*Work task*
The stretch wanted below opens at the line containing "If you have" and closes at the line containing "This defines a". Please return it exactly, with no other lines.

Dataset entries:
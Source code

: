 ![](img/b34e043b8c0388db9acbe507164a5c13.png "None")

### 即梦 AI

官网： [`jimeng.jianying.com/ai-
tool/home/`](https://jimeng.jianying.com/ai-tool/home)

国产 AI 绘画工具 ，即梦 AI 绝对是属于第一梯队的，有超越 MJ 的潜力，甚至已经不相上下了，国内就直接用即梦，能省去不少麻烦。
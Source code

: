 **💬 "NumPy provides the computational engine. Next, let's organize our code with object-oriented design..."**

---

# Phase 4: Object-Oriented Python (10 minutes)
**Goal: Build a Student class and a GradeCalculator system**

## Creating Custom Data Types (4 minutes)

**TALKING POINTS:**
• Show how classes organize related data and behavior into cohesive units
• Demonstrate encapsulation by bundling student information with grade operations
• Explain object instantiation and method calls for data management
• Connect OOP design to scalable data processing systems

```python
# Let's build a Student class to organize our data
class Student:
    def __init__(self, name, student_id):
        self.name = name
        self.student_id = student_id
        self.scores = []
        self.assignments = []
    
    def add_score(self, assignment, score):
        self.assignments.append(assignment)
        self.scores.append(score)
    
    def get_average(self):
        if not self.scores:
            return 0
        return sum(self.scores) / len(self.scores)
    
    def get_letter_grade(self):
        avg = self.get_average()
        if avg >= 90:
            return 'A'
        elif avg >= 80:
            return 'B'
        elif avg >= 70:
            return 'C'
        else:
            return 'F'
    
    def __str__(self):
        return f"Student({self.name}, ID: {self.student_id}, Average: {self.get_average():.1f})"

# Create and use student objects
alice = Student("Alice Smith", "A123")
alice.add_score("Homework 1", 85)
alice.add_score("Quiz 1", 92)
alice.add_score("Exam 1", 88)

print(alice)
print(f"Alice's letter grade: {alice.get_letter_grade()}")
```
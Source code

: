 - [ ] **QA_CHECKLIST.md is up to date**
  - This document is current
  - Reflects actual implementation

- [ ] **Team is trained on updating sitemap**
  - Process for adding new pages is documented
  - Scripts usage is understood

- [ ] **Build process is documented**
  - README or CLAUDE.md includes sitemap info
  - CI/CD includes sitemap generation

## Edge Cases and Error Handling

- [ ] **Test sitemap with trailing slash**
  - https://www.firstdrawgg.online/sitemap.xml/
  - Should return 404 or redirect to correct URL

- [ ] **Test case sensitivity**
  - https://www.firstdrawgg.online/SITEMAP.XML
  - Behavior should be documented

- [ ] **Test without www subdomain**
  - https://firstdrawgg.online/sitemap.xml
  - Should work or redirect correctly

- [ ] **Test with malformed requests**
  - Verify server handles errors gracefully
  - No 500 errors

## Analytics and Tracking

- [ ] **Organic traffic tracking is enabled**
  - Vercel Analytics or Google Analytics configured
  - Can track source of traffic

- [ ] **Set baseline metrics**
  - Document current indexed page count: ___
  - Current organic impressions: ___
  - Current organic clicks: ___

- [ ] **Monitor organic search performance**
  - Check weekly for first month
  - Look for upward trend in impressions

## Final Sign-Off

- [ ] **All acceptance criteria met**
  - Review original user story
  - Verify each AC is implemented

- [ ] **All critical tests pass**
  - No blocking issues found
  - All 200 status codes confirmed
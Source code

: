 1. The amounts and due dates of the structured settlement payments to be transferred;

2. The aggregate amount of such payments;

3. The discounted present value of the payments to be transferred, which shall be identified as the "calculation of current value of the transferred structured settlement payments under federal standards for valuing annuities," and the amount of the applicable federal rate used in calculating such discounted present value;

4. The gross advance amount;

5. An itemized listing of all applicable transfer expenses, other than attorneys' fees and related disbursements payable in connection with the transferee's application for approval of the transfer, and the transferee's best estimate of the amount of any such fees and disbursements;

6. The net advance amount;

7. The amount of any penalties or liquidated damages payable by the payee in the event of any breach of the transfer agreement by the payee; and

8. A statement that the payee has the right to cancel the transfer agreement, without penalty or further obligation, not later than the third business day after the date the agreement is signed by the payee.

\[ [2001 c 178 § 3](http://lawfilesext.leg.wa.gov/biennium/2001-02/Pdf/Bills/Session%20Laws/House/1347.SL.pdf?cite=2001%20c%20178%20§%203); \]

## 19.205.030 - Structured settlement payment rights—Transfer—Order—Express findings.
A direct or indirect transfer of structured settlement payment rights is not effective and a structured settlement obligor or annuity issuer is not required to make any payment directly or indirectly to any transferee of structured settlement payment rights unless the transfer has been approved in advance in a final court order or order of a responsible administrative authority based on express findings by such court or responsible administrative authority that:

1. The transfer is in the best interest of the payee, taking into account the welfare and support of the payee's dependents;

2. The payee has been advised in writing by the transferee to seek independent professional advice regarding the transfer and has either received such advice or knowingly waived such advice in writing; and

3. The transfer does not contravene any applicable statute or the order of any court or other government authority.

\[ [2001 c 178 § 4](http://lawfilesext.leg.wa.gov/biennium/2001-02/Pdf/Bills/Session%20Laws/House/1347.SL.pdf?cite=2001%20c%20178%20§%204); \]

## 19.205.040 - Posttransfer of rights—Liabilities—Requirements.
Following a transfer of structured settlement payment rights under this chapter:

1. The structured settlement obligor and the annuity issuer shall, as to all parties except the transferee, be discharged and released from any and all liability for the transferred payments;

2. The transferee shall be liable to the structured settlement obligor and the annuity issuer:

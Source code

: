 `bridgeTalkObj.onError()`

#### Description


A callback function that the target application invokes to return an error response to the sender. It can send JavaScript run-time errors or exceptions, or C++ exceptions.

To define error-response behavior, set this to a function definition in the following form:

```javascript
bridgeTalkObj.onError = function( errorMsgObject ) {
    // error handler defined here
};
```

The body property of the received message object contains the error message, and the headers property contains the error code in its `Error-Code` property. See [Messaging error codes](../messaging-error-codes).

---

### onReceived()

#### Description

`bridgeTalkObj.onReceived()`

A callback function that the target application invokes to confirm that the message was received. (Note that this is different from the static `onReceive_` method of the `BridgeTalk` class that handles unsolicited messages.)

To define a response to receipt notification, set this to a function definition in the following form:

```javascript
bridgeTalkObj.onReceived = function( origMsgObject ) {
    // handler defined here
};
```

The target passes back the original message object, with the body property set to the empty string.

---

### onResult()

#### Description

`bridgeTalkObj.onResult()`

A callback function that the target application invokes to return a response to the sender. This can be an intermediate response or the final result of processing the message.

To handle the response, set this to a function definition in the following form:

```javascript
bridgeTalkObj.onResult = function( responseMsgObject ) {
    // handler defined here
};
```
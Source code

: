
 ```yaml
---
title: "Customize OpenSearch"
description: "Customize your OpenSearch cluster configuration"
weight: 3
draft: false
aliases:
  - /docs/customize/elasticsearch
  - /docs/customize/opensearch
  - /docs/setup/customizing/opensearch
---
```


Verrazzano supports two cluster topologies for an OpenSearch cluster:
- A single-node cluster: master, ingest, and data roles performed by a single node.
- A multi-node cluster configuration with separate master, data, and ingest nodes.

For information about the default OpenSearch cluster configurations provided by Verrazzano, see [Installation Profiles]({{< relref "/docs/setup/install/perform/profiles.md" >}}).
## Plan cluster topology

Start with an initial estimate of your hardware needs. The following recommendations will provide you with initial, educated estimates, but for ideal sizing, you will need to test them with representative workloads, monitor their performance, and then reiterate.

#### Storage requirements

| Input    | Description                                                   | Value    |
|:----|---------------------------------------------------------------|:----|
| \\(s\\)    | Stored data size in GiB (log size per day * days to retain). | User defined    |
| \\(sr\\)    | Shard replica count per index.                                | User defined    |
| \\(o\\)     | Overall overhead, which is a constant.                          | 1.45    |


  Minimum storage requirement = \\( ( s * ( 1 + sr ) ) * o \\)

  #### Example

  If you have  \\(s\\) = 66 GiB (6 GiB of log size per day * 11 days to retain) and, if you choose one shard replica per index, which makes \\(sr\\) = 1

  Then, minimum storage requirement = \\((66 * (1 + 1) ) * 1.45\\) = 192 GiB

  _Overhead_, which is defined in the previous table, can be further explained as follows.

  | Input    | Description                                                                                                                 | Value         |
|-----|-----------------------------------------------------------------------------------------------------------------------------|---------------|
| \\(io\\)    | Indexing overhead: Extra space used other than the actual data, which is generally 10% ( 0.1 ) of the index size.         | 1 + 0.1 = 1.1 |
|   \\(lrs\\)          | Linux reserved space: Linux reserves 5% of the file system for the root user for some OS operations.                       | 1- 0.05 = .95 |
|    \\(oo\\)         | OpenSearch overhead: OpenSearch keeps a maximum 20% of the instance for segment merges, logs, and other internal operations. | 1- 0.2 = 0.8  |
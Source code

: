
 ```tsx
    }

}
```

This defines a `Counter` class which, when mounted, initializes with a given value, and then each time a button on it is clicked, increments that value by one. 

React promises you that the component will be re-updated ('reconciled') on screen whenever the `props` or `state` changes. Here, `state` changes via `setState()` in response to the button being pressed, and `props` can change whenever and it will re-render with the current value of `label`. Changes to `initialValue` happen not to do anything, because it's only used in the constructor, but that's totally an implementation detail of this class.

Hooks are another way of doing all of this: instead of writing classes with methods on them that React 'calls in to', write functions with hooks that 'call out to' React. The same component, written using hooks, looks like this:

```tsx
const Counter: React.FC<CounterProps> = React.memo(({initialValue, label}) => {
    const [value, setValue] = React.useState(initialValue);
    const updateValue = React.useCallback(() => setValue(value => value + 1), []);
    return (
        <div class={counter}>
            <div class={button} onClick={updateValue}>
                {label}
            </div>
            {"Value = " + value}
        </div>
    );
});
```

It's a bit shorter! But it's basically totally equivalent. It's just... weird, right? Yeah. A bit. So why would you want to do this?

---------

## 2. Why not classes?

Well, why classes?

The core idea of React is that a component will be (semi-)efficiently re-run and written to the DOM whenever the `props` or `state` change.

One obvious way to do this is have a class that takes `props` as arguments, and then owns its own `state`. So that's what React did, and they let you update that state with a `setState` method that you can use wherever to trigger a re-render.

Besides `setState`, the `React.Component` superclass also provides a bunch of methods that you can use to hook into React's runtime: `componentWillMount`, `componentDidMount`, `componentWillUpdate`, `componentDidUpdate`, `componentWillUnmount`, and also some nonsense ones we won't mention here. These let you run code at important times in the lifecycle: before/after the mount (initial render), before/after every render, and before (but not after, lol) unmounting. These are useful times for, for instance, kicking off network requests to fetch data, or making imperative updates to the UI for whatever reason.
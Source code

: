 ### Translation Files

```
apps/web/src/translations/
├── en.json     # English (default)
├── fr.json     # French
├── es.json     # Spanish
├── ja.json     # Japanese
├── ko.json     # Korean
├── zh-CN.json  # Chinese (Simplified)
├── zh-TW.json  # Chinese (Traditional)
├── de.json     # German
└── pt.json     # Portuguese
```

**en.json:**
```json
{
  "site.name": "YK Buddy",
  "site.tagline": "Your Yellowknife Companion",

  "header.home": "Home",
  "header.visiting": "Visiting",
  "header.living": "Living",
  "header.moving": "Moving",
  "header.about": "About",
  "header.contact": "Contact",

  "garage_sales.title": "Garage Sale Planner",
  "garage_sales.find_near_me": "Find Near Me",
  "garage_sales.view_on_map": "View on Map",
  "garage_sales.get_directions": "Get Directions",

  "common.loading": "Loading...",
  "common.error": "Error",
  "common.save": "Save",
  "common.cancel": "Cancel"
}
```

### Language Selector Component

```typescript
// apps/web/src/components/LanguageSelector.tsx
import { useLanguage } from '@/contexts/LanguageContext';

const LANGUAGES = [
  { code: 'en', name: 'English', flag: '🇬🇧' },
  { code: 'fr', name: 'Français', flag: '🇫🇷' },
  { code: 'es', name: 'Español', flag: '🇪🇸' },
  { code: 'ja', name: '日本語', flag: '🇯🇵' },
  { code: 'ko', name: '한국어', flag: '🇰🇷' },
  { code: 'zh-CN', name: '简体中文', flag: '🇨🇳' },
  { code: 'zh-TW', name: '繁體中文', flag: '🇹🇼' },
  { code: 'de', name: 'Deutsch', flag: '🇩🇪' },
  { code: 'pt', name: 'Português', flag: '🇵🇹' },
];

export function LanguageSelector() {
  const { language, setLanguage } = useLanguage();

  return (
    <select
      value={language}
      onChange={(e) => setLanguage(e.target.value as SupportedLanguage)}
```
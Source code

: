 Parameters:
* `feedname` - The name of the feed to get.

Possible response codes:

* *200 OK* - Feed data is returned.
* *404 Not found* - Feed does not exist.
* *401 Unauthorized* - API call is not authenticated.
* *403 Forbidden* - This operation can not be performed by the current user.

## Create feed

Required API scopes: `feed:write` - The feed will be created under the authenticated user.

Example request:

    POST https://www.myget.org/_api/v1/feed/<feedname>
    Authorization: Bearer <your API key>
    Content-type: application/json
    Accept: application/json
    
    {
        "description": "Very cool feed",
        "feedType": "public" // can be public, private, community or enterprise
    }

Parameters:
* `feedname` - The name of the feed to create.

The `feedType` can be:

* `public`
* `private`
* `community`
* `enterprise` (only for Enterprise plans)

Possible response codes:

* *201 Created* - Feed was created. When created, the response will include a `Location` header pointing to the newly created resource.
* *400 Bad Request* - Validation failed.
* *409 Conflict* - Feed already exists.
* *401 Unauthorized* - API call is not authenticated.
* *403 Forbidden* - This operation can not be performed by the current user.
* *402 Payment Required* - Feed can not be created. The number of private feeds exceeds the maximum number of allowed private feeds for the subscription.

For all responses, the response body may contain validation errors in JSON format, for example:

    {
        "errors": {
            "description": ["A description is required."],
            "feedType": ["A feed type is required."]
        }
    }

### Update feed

*Response box*
  If you have  \\(s\\) = 66 GiB (6 GiB of log size per day * 11 days to retain) and, if you choose one shard replica per index, which makes \\(sr\\) = 1

  Then, minimum storage requirement = \\((66 * (1 + 1) ) * 1.45\\) = 192 GiB

  _Overhead_, which is defined in the previous table, can be further explained as follows.

  | Input    | Description                                                                                                                 | Value         |
|-----|-----------------------------------------------------------------------------------------------------------------------------|---------------|
| \\(io\\)    | Indexing overhead: Extra space used other than the actual data, which is generally 10% ( 0.1 ) of the index size.         | 1 + 0.1 = 1.1 |
|   \\(lrs\\)          | Linux reserved space: Linux reserves 5% of the file system for the root user for some OS operations.                       | 1- 0.05 = .95 |
|    \\(oo\\)         | OpenSearch overhead: OpenSearch keeps a maximum 20% of the instance for segment merges, logs, and other internal operations. | 1- 0.2 = 0.8  |
Source code

:
 ```tsx
    }

}
```

This defines a `Counter` class which, when mounted, initializes with a given value, and then each time a button on it is clicked, increments that value by one. 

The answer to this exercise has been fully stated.